#### Task details:
Nothing should appear in the answer except the lines from the one containing "Additionally, override functions" through the end of the records below, written out exactly.

──────── Data records ────────

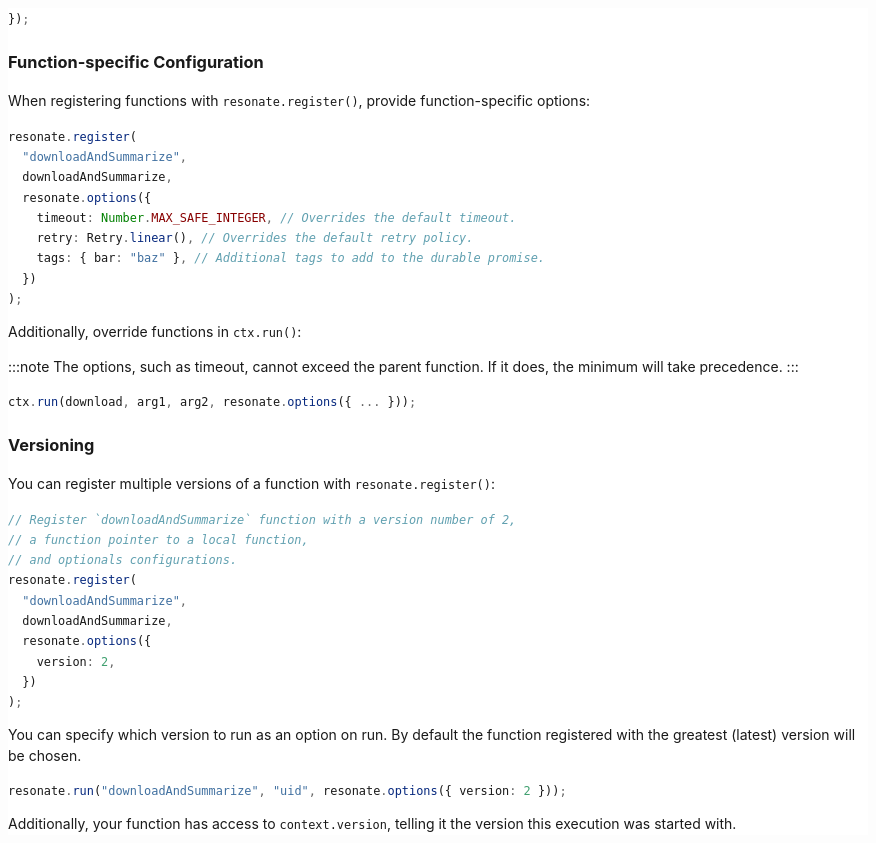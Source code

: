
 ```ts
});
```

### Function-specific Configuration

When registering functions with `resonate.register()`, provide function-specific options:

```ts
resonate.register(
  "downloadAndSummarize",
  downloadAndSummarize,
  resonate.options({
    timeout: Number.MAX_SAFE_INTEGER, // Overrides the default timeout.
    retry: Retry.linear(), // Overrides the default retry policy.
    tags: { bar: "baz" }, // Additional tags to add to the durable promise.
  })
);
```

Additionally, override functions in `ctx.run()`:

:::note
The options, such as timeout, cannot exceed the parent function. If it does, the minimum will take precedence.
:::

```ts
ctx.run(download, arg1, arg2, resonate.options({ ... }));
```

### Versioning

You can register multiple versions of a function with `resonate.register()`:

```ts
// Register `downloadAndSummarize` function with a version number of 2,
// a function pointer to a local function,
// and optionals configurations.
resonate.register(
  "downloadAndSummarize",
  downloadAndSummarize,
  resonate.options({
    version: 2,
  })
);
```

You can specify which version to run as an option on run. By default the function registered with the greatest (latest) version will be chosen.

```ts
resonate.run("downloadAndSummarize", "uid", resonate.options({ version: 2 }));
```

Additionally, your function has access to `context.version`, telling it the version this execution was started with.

────────

#### Solved problem:
Additionally, override functions in `ctx.run()`:

:::note
The options, such as timeout, cannot exceed the parent function. If it does, the minimum will take precedence.
:::

```ts
ctx.run(download, arg1, arg2, resonate.options({ ... }));
```

### Versioning

You can register multiple versions of a function with `resonate.register()`:

```ts
// Register `downloadAndSummarize` function with a version number of 2,
// a function pointer to a local function,
// and optionals configurations.
resonate.register(
  "downloadAndSummarize",
  downloadAndSummarize,
  resonate.options({
    version: 2,
  })
);
```

You can specify which version to run as an option on run. By default the function registered with the greatest (latest) version will be chosen.

```ts
resonate.run("downloadAndSummarize", "uid", resonate.options({ version: 2 }));
```

Additionally, your function has access to `context.version`, telling it the version this execution was started with.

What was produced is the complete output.